After a lot of big events in my professional life, I purposely didn’t bring a laptop from work, and instead, used the time to catch up on reading on my Kindle, reading the NY Times and napping as much as possible. It was both liberating and odd to feel so removed from what I call the “Special Needs Land” of aides, therapists, and people staring at a kid who uses a walker, speaks oddly, and is given to whining and temper tantrums.

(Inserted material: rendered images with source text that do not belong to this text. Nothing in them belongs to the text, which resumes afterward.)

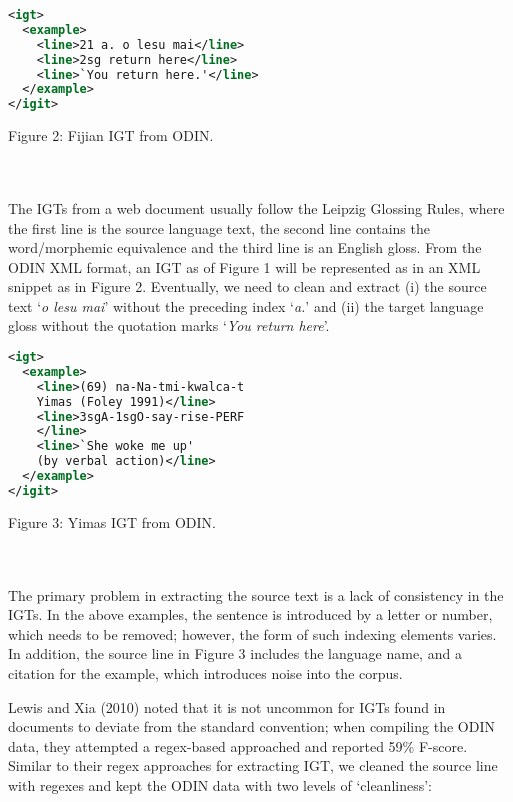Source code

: \documentclass[11pt]{article}
\begin{document}
\begin{minipage}{\columnwidth} %
\begin{lstlisting}[language=XML]
<igt>
  <example>
    <line>21 a. o lesu mai</line>
    <line>2sg return here</line>
    <line>`You return here.'</line>
  </example>
</igit>
\end{lstlisting} 
\centerline{Figure 2: Fijian IGT from ODIN.}
\end{minipage}
\\ \\
\noindent The IGTs from a web document usually follow the Leipzig Glossing Rules, where the first line is the source language text, the second line contains the word/morphemic equivalence and the third line is an English gloss. From the ODIN XML format, an IGT as of Figure 1 will be represented as in an XML snippet as in Figure 2. Eventually, we need to clean and extract (i) the source text `\emph{o lesu mai}' without the preceding index `\emph{a.}' and (ii) the target language gloss without the quotation marks `\emph{You return here}'.
\begin{minipage}{\columnwidth}
\begin{lstlisting}[language=XML]
<igt>
  <example>
    <line>(69) na-Na-tmi-kwalca-t 
    Yimas (Foley 1991)</line>
    <line>3sgA-1sgO-say-rise-PERF
    </line>
    <line>`She woke me up' 
    (by verbal action)</line>
  </example>
</igit>
\end{lstlisting} 
\smallskip
\centerline{Figure 3: Yimas IGT from ODIN.}
\end{minipage}
\\ \\
\noindent The primary problem in extracting the source text is a lack of consistency in the IGTs. In the above examples, the sentence is introduced by a letter or number, which needs to be removed; however, the form of such indexing elements varies. In addition, the source line in Figure 3 includes the language name, and a citation for the example, which introduces noise into the corpus.

Lewis and Xia (2010) noted that it is not uncommon for IGTs found in documents to deviate from the standard convention; when compiling the ODIN data, they attempted a regex-based approached and reported 59\% F-score. Similar to their regex approaches for extracting IGT, we cleaned the source line with regexes and kept the ODIN data with two levels of `cleanliness':
\end{document}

I felt so anonymous, just another short, middle-aged lady who doesn’t get much of a second glance.

And then of course, I couldn’t help but notice the adult with Down syndrome on the second leg of a flight, the child with autism flapping in Washington Square Park, and the young man with a beard in a wheelchair in the airport terminal. I felt the desire to connect with all of them, but without my son with CP at my side, the impulse seemed out of place, and might be seen as more of an imposition than friendship.

I enjoyed my time “off” with my daughter and other east coast relatives, taking in the signs of an early spring in New York City, meandering along the High Line elevated park on Shabbat and eating delicious but overpriced Indian and Italian food. And I kept my eyes focused on the many stairs in Manhattan, not even looking around for the disabled signs that would lead to ramps or elevators, as I’ve learned to do over the years.

Today, I’ve re-joined the “Land of Special Needs”, talking to Danny’s aide at school about upcoming activities for Cesar Chavez Day, making an appointment with his speech therapist and given him a bath. It feels good to be back.